((

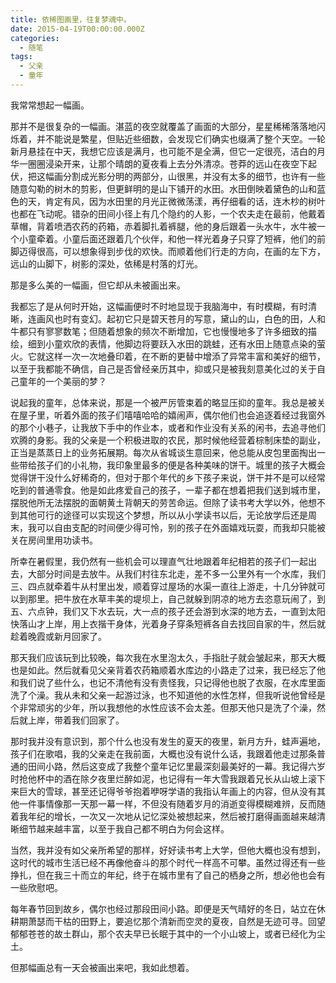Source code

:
 ```yaml
---
title: 依稀图画里，往复梦魂中。
date: 2015-04-19T00:00:00.000Z
categories:
  - 随笔
tags:
  - 父亲
  - 童年
---
```


我常常想起一幅画。

那并不是很复杂的一幅画。湛蓝的夜空就覆盖了画面的大部分，星星稀稀落落地闪烁着，并不能说是繁星，但贴近些细数，会发现它们确实也缀满了整个天空。一轮新月悬挂在中天，我想它应该是满月，也可能不是全满，但它一定很亮，洁白的月华一圈圈浸染开来，让那个晴朗的夏夜看上去分外清凉。苍莽的远山在夜空下起伏，把这幅画分割成光影分明的两部分，山很黑，并没有太多的细节，也许有一些随意勾勒的树木的剪影，但更鲜明的是山下铺开的水田。水田倒映着黛色的山和蓝色的天，肯定有风，因为水田里的月光正微微荡漾，再仔细看的话，连木杪的树叶也都在飞动呢。错杂的田间小径上有几个隐约的人影，一个农夫走在最前，他戴着草帽，背着喷洒农药的药箱，赤着脚扎着裤腿，他的身后跟着一头水牛，水牛被一个小童牵着。小童后面还跟着几个伙伴，和他一样光着身子只穿了短裤，他们的前脚迈得很高，可以想象得到步伐的欢快。而顺着他们行走的方向，在画的左下方，远山的山脚下，树影的深处，依稀是村落的灯光。

那是多么美的一幅画，但它却从未被画出来。

我都忘了是从何时开始，这幅画便时不时地显现于我脑海中，有时模糊，有时清晰，连画风也时有变幻。起初它只是碧天苍月的写意，黛山的山，白色的田，人和牛都只有寥寥数笔；但随着想象的频次不断增加，它也慢慢地多了许多细致的描绘，细到小童欢欣的表情，他脚边将要跃入水田的跳蛙，还有水田上随意点染的萤火。它就这样一次一次地叠印着，在不断的更替中增添了异常丰富和美好的细节，以至于我都能不确信，自己是否曾经亲历其中，抑或只是被我刻意美化过的关于自己童年的一个美丽的梦？

说起我的童年，总体来说，那是一个被严厉管束着的略显压抑的童年。我总是被关在屋子里，听着外面的孩子们嘻嘻哈哈的嬉闹声，偶尔他们也会追逐着经过我窗外的那个小巷子，让我放下手中的作业本，或者和作业没有关系的闲书，去追寻他们欢腾的身影。我的父亲是一个积极进取的农民，那时候他经营着棕制床垫的副业，正当是蒸蒸日上的业务拓展期。每次从省城谈生意回来，他总能从皮包里面掏出一些带给孩子们的小礼物，我印象里最多的便是各种美味的饼干。城里的孩子大概会觉得饼干没什么好稀奇的，但对于那个年代的乡下孩子来说，饼干并不是可以经常吃到的普通零食。他是如此疼爱自己的孩子，一辈子都在想着把我们送到城市里，摆脱他所无法摆脱的面朝黄土背朝天的劳苦命运。但除了读书考大学以外，他想不到其他可行的途径可以实现这个梦想，所以从小学读书以后，无论放学后还是周末，我可以自由支配的时间便少得可怜，别的孩子在外面嬉戏玩耍，而我却只能被关在房间里用功读书。

所幸在暑假里，我仍然有一些机会可以理直气壮地跟着年纪相若的孩子们一起出去，大部分时间是去放牛。从我们村往东北走，差不多一公里外有一个水库，我们三、四点就牵着牛从村里出发，顺着穿过屋场的水渠一直往上游走，十几分钟就可以到那里。把牛放在水草丰美的堤坝上，自己就躲到阴凉的地方去恣意玩闹了，到五、六点钟，我们又下水去玩，大一点的孩子还会游到水深的地方去，一直到太阳快落山才上岸，用上衣揩干身体，光着身子穿条短裤各自去找回自家的牛，然后就趁着晚霞或新月回家了。

那天我们应该玩到比较晚，每次我在水里泡太久，手指肚子就会皱起来，那天大概也是如此。然后就看见父亲背着农药箱顺着水库边的小路走了过来，我已经忘了他和我们说了些什么，也记不清他有没有责怪我，只记得他也脱了衣服，在水库里面洗了个澡。我从未和父亲一起游过泳，也不知道他的水性怎样，但我听说他曾经是个非常顽劣的少年，所以我想他的水性应该不会太差。但那天他只是洗了个澡，然后就上岸，带着我们回家了。

那时我并没有意识到，那个什么也没有发生的夏天的夜里，新月方升，蛙声遍地，孩子们在歌唱，我的父亲走在我前面，大概也没有说什么话，我跟着他走过那条普通的田间小路，然后这变成了我整个童年记忆里最深刻最美好的一幕。我记得六岁时抢他杯中的酒在除夕夜里烂醉如泥，也记得有一年大雪我跟着兄长从山坡上滚下来巨大的雪球，甚至还记得爷爷抱着咿呀学语的我指认年画上的内容，但从没有其他一件事情像那一天那一幕一样，不但没有随着岁月的消逝变得模糊难辨，反而随着我年纪的增长，一次又一次地从记忆深处被想起来，然后被打磨得画面越来越清晰细节越来越丰富，以至于我自己都不明白为何会这样。

当然，我并没有如父亲所希望的那样，好好读书考上大学，但他大概也没有想到，这时代的城市生活已经不再像他奋斗的那个时代一样高不可攀。虽然过得还有一些挣扎，但在我三十而立的年纪，终于在城市里有了自己的栖身之所，想必他也会有一些欣慰吧。

每年春节回到故乡，偶尔也经过那段田间小路。即便是天气晴好的冬日，站立在休耕期萧瑟而干枯的田野上，要追忆那个清新而空灵的夏夜，自然是无迹可寻。回望郁郁苍苍的故土群山，那个农夫早已长眠于其中的一个小山坡上，或者已经化为尘土。

但那幅画总有一天会被画出来吧，我如此想着。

))

Look above for the line containing "那是多么美的一幅画，但它却从未被画出来。"; reproduce it and every line after it through the end of the material, exactly, and nothing else.

● **OUTPUT OF THE EXERCISE**:
那是多么美的一幅画，但它却从未被画出来。

我都忘了是从何时开始，这幅画便时不时地显现于我脑海中，有时模糊，有时清晰，连画风也时有变幻。起初它只是碧天苍月的写意，黛山的山，白色的田，人和牛都只有寥寥数笔；但随着想象的频次不断增加，它也慢慢地多了许多细致的描绘，细到小童欢欣的表情，他脚边将要跃入水田的跳蛙，还有水田上随意点染的萤火。它就这样一次一次地叠印着，在不断的更替中增添了异常丰富和美好的细节，以至于我都能不确信，自己是否曾经亲历其中，抑或只是被我刻意美化过的关于自己童年的一个美丽的梦？

说起我的童年，总体来说，那是一个被严厉管束着的略显压抑的童年。我总是被关在屋子里，听着外面的孩子们嘻嘻哈哈的嬉闹声，偶尔他们也会追逐着经过我窗外的那个小巷子，让我放下手中的作业本，或者和作业没有关系的闲书，去追寻他们欢腾的身影。我的父亲是一个积极进取的农民，那时候他经营着棕制床垫的副业，正当是蒸蒸日上的业务拓展期。每次从省城谈生意回来，他总能从皮包里面掏出一些带给孩子们的小礼物，我印象里最多的便是各种美味的饼干。城里的孩子大概会觉得饼干没什么好稀奇的，但对于那个年代的乡下孩子来说，饼干并不是可以经常吃到的普通零食。他是如此疼爱自己的孩子，一辈子都在想着把我们送到城市里，摆脱他所无法摆脱的面朝黄土背朝天的劳苦命运。但除了读书考大学以外，他想不到其他可行的途径可以实现这个梦想，所以从小学读书以后，无论放学后还是周末，我可以自由支配的时间便少得可怜，别的孩子在外面嬉戏玩耍，而我却只能被关在房间里用功读书。

所幸在暑假里，我仍然有一些机会可以理直气壮地跟着年纪相若的孩子们一起出去，大部分时间是去放牛。从我们村往东北走，差不多一公里外有一个水库，我们三、四点就牵着牛从村里出发，顺着穿过屋场的水渠一直往上游走，十几分钟就可以到那里。把牛放在水草丰美的堤坝上，自己就躲到阴凉的地方去恣意玩闹了，到五、六点钟，我们又下水去玩，大一点的孩子还会游到水深的地方去，一直到太阳快落山才上岸，用上衣揩干身体，光着身子穿条短裤各自去找回自家的牛，然后就趁着晚霞或新月回家了。

那天我们应该玩到比较晚，每次我在水里泡太久，手指肚子就会皱起来，那天大概也是如此。然后就看见父亲背着农药箱顺着水库边的小路走了过来，我已经忘了他和我们说了些什么，也记不清他有没有责怪我，只记得他也脱了衣服，在水库里面洗了个澡。我从未和父亲一起游过泳，也不知道他的水性怎样，但我听说他曾经是个非常顽劣的少年，所以我想他的水性应该不会太差。但那天他只是洗了个澡，然后就上岸，带着我们回家了。

那时我并没有意识到，那个什么也没有发生的夏天的夜里，新月方升，蛙声遍地，孩子们在歌唱，我的父亲走在我前面，大概也没有说什么话，我跟着他走过那条普通的田间小路，然后这变成了我整个童年记忆里最深刻最美好的一幕。我记得六岁时抢他杯中的酒在除夕夜里烂醉如泥，也记得有一年大雪我跟着兄长从山坡上滚下来巨大的雪球，甚至还记得爷爷抱着咿呀学语的我指认年画上的内容，但从没有其他一件事情像那一天那一幕一样，不但没有随着岁月的消逝变得模糊难辨，反而随着我年纪的增长，一次又一次地从记忆深处被想起来，然后被打磨得画面越来越清晰细节越来越丰富，以至于我自己都不明白为何会这样。

当然，我并没有如父亲所希望的那样，好好读书考上大学，但他大概也没有想到，这时代的城市生活已经不再像他奋斗的那个时代一样高不可攀。虽然过得还有一些挣扎，但在我三十而立的年纪，终于在城市里有了自己的栖身之所，想必他也会有一些欣慰吧。

每年春节回到故乡，偶尔也经过那段田间小路。即便是天气晴好的冬日，站立在休耕期萧瑟而干枯的田野上，要追忆那个清新而空灵的夏夜，自然是无迹可寻。回望郁郁苍苍的故土群山，那个农夫早已长眠于其中的一个小山坡上，或者已经化为尘土。

但那幅画总有一天会被画出来吧，我如此想着。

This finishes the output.